• _Task description_: Check each line of the records for "When"; collect those that have it.

• _Collected data_:

○ ○ ○ ○ ○

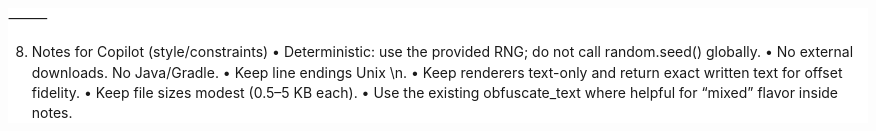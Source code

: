 

⸻

8) Notes for Copilot (style/constraints)
	•	Deterministic: use the provided RNG; do not call random.seed() globally.
	•	No external downloads. No Java/Gradle.
	•	Keep line endings Unix \n.
	•	Keep renderers text-only and return exact written text for offset fidelity.
	•	Keep file sizes modest (0.5–5 KB each).
	•	Use the existing obfuscate_text where helpful for “mixed” flavor inside notes.
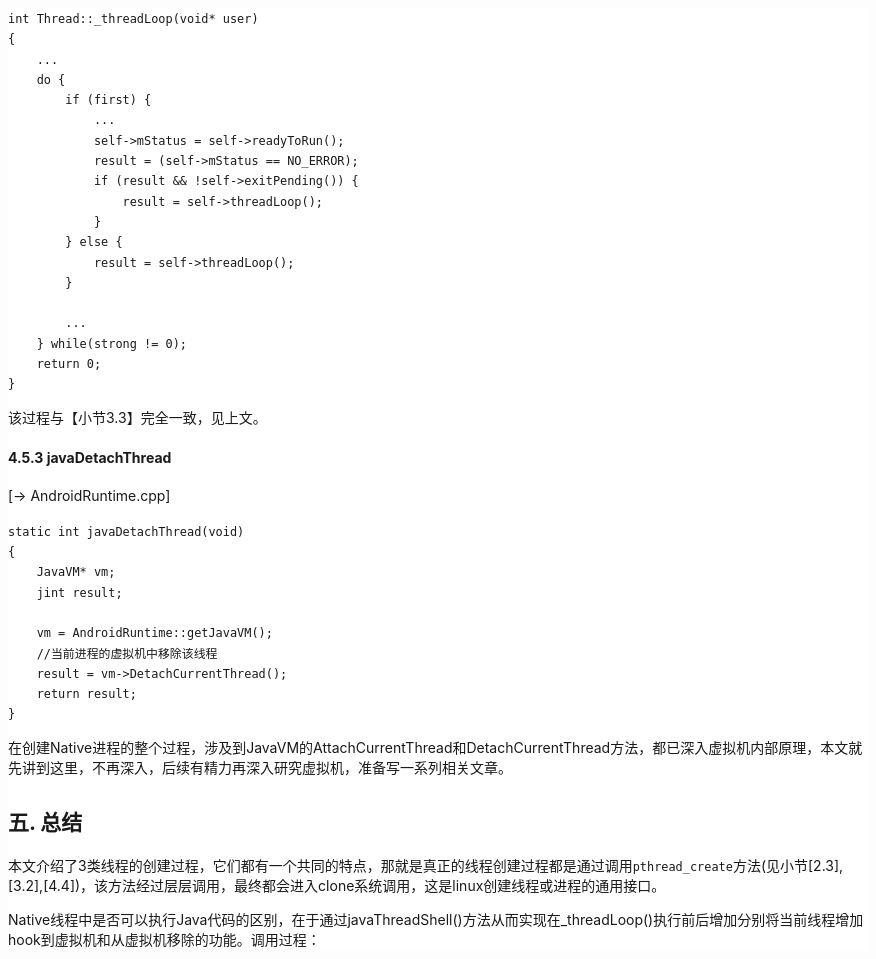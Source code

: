     int Thread::_threadLoop(void* user)
    {
        ...
        do {
            if (first) {
                ...
                self->mStatus = self->readyToRun();
                result = (self->mStatus == NO_ERROR);
                if (result && !self->exitPending()) {
                    result = self->threadLoop();
                }
            } else {
                result = self->threadLoop();
            }
            
            ...
        } while(strong != 0);
        return 0;
    }

该过程与【小节3.3】完全一致，见上文。

#### 4.5.3 javaDetachThread
[-> AndroidRuntime.cpp]

    static int javaDetachThread(void)
    {
        JavaVM* vm;
        jint result;

        vm = AndroidRuntime::getJavaVM();
        //当前进程的虚拟机中移除该线程
        result = vm->DetachCurrentThread();
        return result;
    }

在创建Native进程的整个过程，涉及到JavaVM的AttachCurrentThread和DetachCurrentThread方法，都已深入虚拟机内部原理，本文就先讲到这里，不再深入，后续有精力再深入研究虚拟机，准备写一系列相关文章。

## 五. 总结

本文介绍了3类线程的创建过程，它们都有一个共同的特点，那就是真正的线程创建过程都是通过调用`pthread_create`方法(见小节[2.3],[3.2],[4.4])，该方法经过层层调用，最终都会进入clone系统调用，这是linux创建线程或进程的通用接口。

Native线程中是否可以执行Java代码的区别，在于通过javaThreadShell()方法从而实现在_threadLoop()执行前后增加分别将当前线程增加hook到虚拟机和从虚拟机移除的功能。调用过程：
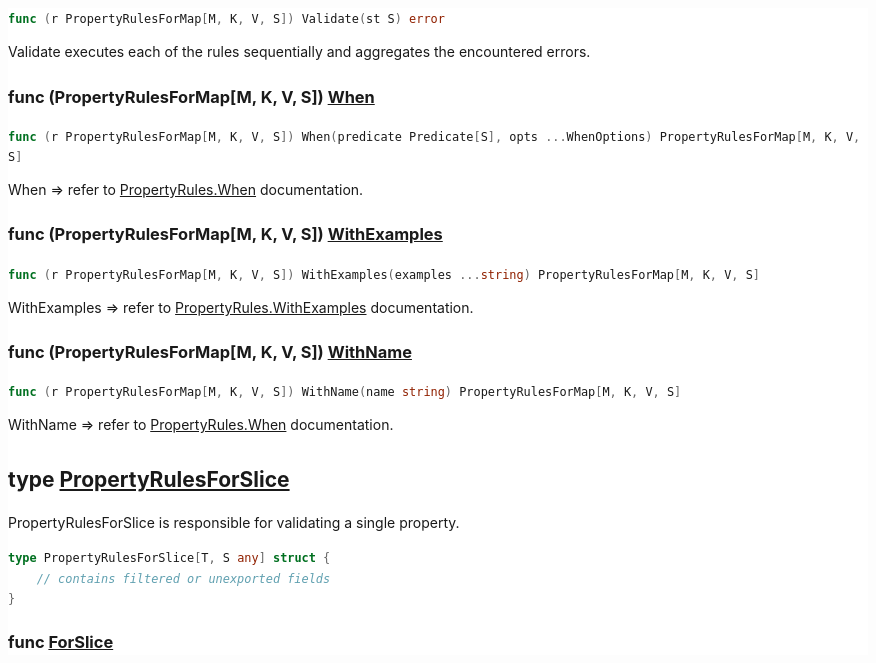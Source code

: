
 ```go
func (r PropertyRulesForMap[M, K, V, S]) Validate(st S) error
```

Validate executes each of the rules sequentially and aggregates the encountered errors.

<a name="PropertyRulesForMap[M, K, V, S].When"></a>
### func \(PropertyRulesForMap\[M, K, V, S\]\) [When](<https://github.com/nobl9/govy/blob/main/pkg/govy/rules_for_map.go#L141-L144>)

```go
func (r PropertyRulesForMap[M, K, V, S]) When(predicate Predicate[S], opts ...WhenOptions) PropertyRulesForMap[M, K, V, S]
```

When =\> refer to [PropertyRules.When](<#PropertyRules.When>) documentation.

<a name="PropertyRulesForMap[M, K, V, S].WithExamples"></a>
### func \(PropertyRulesForMap\[M, K, V, S\]\) [WithExamples](<https://github.com/nobl9/govy/blob/main/pkg/govy/rules_for_map.go#L104>)

```go
func (r PropertyRulesForMap[M, K, V, S]) WithExamples(examples ...string) PropertyRulesForMap[M, K, V, S]
```

WithExamples =\> refer to [PropertyRules.WithExamples](<#PropertyRules.WithExamples>) documentation.

<a name="PropertyRulesForMap[M, K, V, S].WithName"></a>
### func \(PropertyRulesForMap\[M, K, V, S\]\) [WithName](<https://github.com/nobl9/govy/blob/main/pkg/govy/rules_for_map.go#L98>)

```go
func (r PropertyRulesForMap[M, K, V, S]) WithName(name string) PropertyRulesForMap[M, K, V, S]
```

WithName =\> refer to [PropertyRules.When](<#PropertyRules.When>) documentation.

<a name="PropertyRulesForSlice"></a>
## type [PropertyRulesForSlice](<https://github.com/nobl9/govy/blob/main/pkg/govy/rules_for_slice.go#L19-L26>)

PropertyRulesForSlice is responsible for validating a single property.

```go
type PropertyRulesForSlice[T, S any] struct {
    // contains filtered or unexported fields
}
```

<a name="ForSlice"></a>
### func [ForSlice](<https://github.com/nobl9/govy/blob/main/pkg/govy/rules_for_slice.go#L9>)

○ ○ ○ ○ ○

• _Written response_:
<a name="PropertyRulesForMap[M, K, V, S].When"></a>
### func \(PropertyRulesForMap\[M, K, V, S\]\) [When](<https://github.com/nobl9/govy/blob/main/pkg/govy/rules_for_map.go#L141-L144>)
func (r PropertyRulesForMap[M, K, V, S]) When(predicate Predicate[S], opts ...WhenOptions) PropertyRulesForMap[M, K, V, S]
When =\> refer to [PropertyRules.When](<#PropertyRules.When>) documentation.
WithName =\> refer to [PropertyRules.When](<#PropertyRules.When>) documentation.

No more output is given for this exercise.